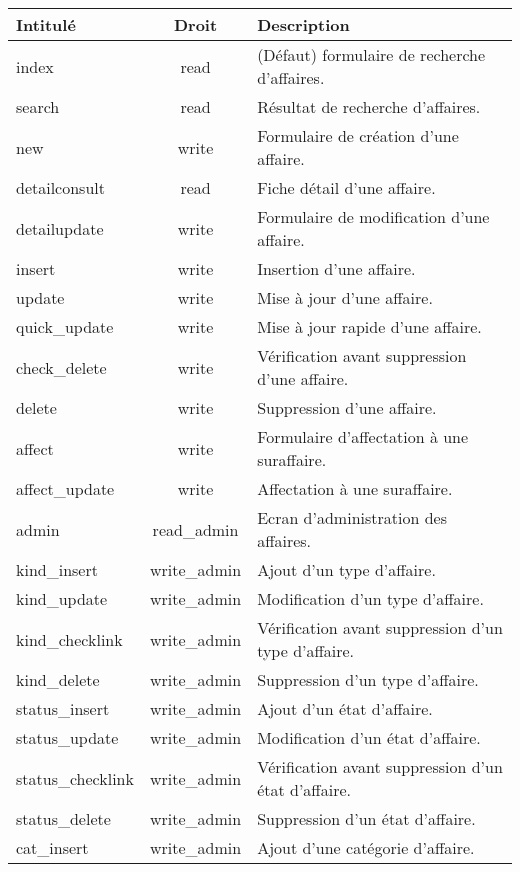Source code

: \begin{tabular}{|l|c|p{9.5cm}|}
 \hline
 \textbf{Intitulé} & \textbf{Droit} & \textbf{Description} \\
 \hline
 \hline
  index & read & (Défaut) formulaire de recherche d'affaires. \\ 
 \hline
  search & read & Résultat de recherche d'affaires. \\
 \hline
  new & write & Formulaire de création d'une affaire. \\
 \hline
  detailconsult & read & Fiche détail d'une affaire. \\
 \hline
  detailupdate & write & Formulaire de modification d'une affaire. \\
 \hline
  insert & write & Insertion d'une affaire. \\
 \hline
  update & write & Mise à jour d'une affaire. \\
 \hline
  quick\_update & write & Mise à jour rapide d'une affaire. \\
 \hline
  check\_delete & write & Vérification avant suppression d'une affaire. \\
 \hline
  delete & write & Suppression d'une affaire. \\
 \hline
  affect & write & Formulaire d'affectation à une suraffaire. \\
 \hline
  affect\_update & write & Affectation à une suraffaire. \\
 \hline
  admin & read\_admin & Ecran d'administration des affaires. \\
 \hline
  kind\_insert & write\_admin & Ajout d'un type d'affaire. \\
 \hline
  kind\_update & write\_admin & Modification d'un type d'affaire. \\
 \hline
  kind\_checklink & write\_admin & Vérification avant suppression d'un type d'affaire. \\
 \hline
  kind\_delete & write\_admin & Suppression d'un type d'affaire. \\
 \hline
  status\_insert & write\_admin & Ajout d'un état d'affaire. \\
 \hline
  status\_update & write\_admin & Modification d'un état d'affaire. \\
 \hline
  status\_checklink & write\_admin & Vérification avant suppression d'un état d'affaire. \\
 \hline
  status\_delete & write\_admin & Suppression d'un état d'affaire. \\
 \hline
  cat\_insert & write\_admin & Ajout d'une catégorie d'affaire. \\

\end{tabular}

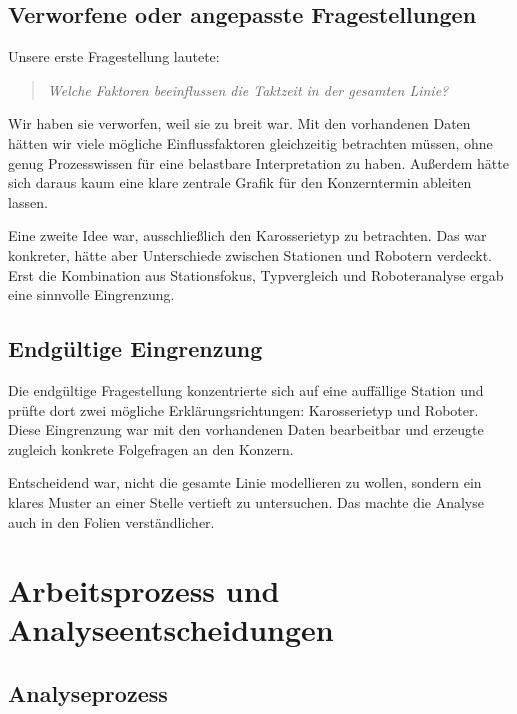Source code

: \documentclass[a4paper, 11pt]{article}
\begin{document}
\subsection{Verworfene oder angepasste Fragestellungen}

Unsere erste Fragestellung lautete:

\begin{quote}
\textit{Welche Faktoren beeinflussen die Taktzeit in der gesamten Linie?}
\end{quote}

Wir haben sie verworfen, weil sie zu breit war. Mit den vorhandenen Daten hätten wir viele mögliche Einflussfaktoren gleichzeitig betrachten müssen, ohne genug Prozesswissen für eine belastbare Interpretation zu haben. Außerdem hätte sich daraus kaum eine klare zentrale Grafik für den Konzerntermin ableiten lassen.

Eine zweite Idee war, ausschließlich den Karosserietyp zu betrachten. Das war konkreter, hätte aber Unterschiede zwischen Stationen und Robotern verdeckt. Erst die Kombination aus Stationsfokus, Typvergleich und Roboteranalyse ergab eine sinnvolle Eingrenzung.

\subsection{Endgültige Eingrenzung}

Die endgültige Fragestellung konzentrierte sich auf eine auffällige Station und prüfte dort zwei mögliche Erklärungsrichtungen: Karosserietyp und Roboter. Diese Eingrenzung war mit den vorhandenen Daten bearbeitbar und erzeugte zugleich konkrete Folgefragen an den Konzern.

Entscheidend war, nicht die gesamte Linie modellieren zu wollen, sondern ein klares Muster an einer Stelle vertieft zu untersuchen. Das machte die Analyse auch in den Folien verständlicher.

\section{Arbeitsprozess und Analyseentscheidungen}

\subsection{Analyseprozess}
\end{document}
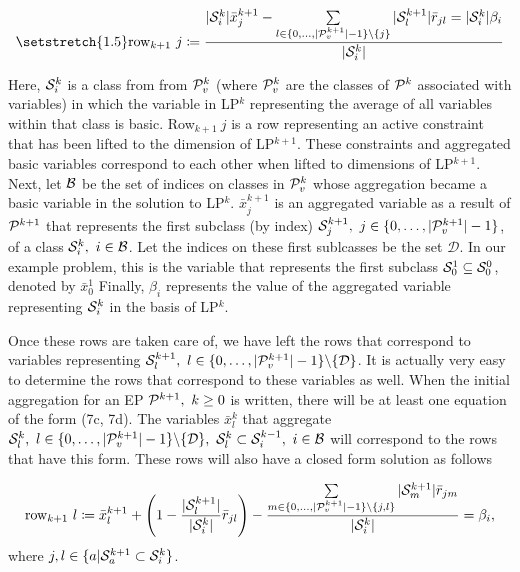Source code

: \documentclass[11pt]{article} %
\newcommand{\cP}{{\cal P}}
\newcommand{\cB}{{\cal B}}
\newcommand{\cS}{{\cal S}}
\begin{document}
	\begin{equation}\setstretch{1.5}
	\text{row}_{k + 1} \ j \coloneqq \frac{|\cS_i^{k}|\bar{x}_j^{k + 1} - \sum\limits_{l \in \{0, \dots, |\cP^{k + 1}_v| - 1\} \backslash \{j\}}|\cS^{k + 1}_l|\bar{r}_{jl} = |\cS^{k}_i|\beta_i}{|\cS_i^{k}|}
	\end{equation}
	
	Here, $\cS_i^{k}$ is a class from from $\cP^k_v$ (where $\cP^k_v$ are the classes of $\cP^k$ associated with variables)  in which the variable in LP$^k$ representing the average of all variables within that class is basic.  Row$_{k + 1} \ j$ is a row representing an active constraint that has been lifted to the dimension of LP$^{k + 1}$.  These constraints and aggregated basic variables correspond to each other when lifted to dimensions of LP$^{k + 1}$.  Next, let $\cB$ be the set of indices on classes in $\cP^k_v$ whose aggregation became a basic variable in the solution to LP$^k$.  $\bar{x}_j^{k + 1}$ is an aggregated variable as a result of $\cP^{k + 1}$ that represents the first subclass (by index) $\cS_j^{k + 1}, \ j  \in \{0, \dots, |\cP^{k + 1}_v| - 1\}$, of a class $\cS_i^k , \ i \in \cB$.  Let the indices on these first sublcasses be the set $\mathcal{D}$.  In our example problem, this is the variable that represents the first subclass $\cS_0^1 \subseteq \cS_0^0$, denoted by $\bar{x}_0^1$  Finally, $\beta_i$ represents the value of the aggregated variable representing $\cS_i^k$ in the basis of LP$^k$.
	
	Once these rows are taken care of, we have left the rows that correspond to variables representing $\cS_l^{k + 1},\ l \in  \{0, \dots, |\cP^{k + 1}_v| - 1\} \backslash \{\mathcal{D}\}$.  It is actually very easy to determine the rows that correspond to these variables as well.  When the initial aggregation for an EP $\cP^{k + 1}, \ k \geq 0$ is written, there will be at least one equation of the form (7c, 7d).  The variables $\bar{x}_l^k$ that aggregate $ \cS_l^k, \  l \in  \{0, \dots, |\cP^{k + 1}_v| - 1\} \backslash \{\mathcal{D}\}, \ \cS_l^k \subset \cS_i^{k - 1}, \ i \in \cB$ will correspond to the rows that have this form.  These rows will also have a closed form solution as follows
	
	\begin{equation}
	 \text{row}_{k + 1} \ l \coloneqq \bar{x}_l^{k + 1} + \left(1 - \frac{|\cS^{k + 1}_l|}{|\cS_i^{k}|}\bar{r}_{jl}\right) - \frac{\sum\limits_{m \in \{0, \dots, |\cP^{k + 1}_v| - 1\} \backslash \{j, l\}}|\cS^{k + 1}_m|\bar{r}_{jm}}{|\cS_i^{k}|} = \beta_i, 
	\end{equation}
	where $j,l \in \{a|\cS_a^{k + 1} \subset \cS_i^{k} \}$.
	
\end{document}
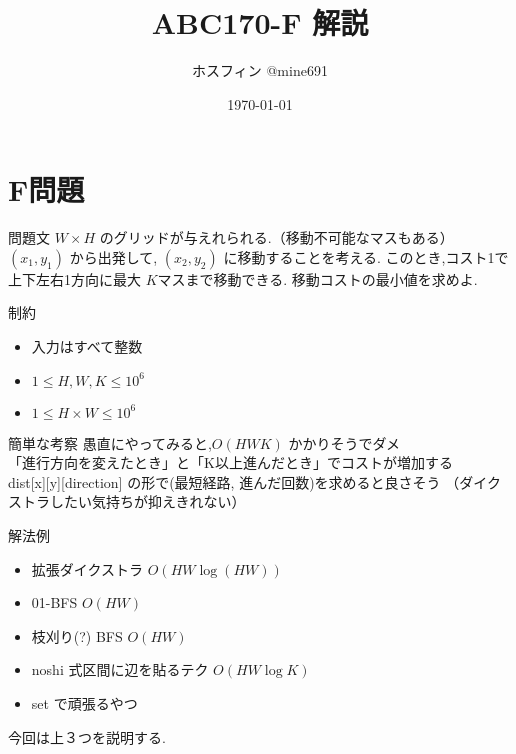 \documentclass[dvipdfmx,12pt]{beamer}%
\title{ABC170-F 解説}
\author{ホスフィン @mine691}
\date{\today}
\begin{document}
\maketitle
%

\section{F問題}
\begin{frame} %
\begin{block}{問題文}
$ W \times H $ のグリッドが与えれられる.（移動不可能なマスもある）
$ (x_1, y_1) $ から出発して, $ (x_2, y_2) $ に移動することを考える.
このとき,コスト1で上下左右1方向に最大 $ K $マスまで移動できる.
移動コストの最小値を求めよ.
\end{block}


\begin{exampleblock}{制約}

	\begin{itemize}
		\item 入力はすべて整数
		\item $ 1 \leq H, W, K \leq 10 ^ {6} $
		\item $1 \leq H \times W \leq 10 ^ {6} $
	\end{itemize}

\end{exampleblock}

\end{frame}

\begin{frame}{簡単な考察}
愚直にやってみると,$ O(HWK) $ かかりそうでダメ \\
「進行方向を変えたとき」と「K以上進んだとき」でコストが増加する\\
dist[x][y][direction] の形で(最短経路, 進んだ回数)を求めると良さそう （ダイクストラしたい気持ちが抑えきれない）\\
\end{frame}

\begin{frame} {解法例}
\begin{itemize}
	\item 拡張ダイクストラ  $ O(HW \log (HW)) $
	\item 01-BFS  $ O(HW) $
	\item 枝刈り(?) BFS  $ O(HW) $
	\item noshi 式区間に辺を貼るテク  $ O(HW \log K) $
	\item set で頑張るやつ  
\end{itemize}
今回は上３つを説明する.
\end{frame}
\end{document}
· · ·
PROBLEM DESCRIPTION. A single number is expected: how many lines of the data hold the string "exampleblock".

ANSWER BELOW. 2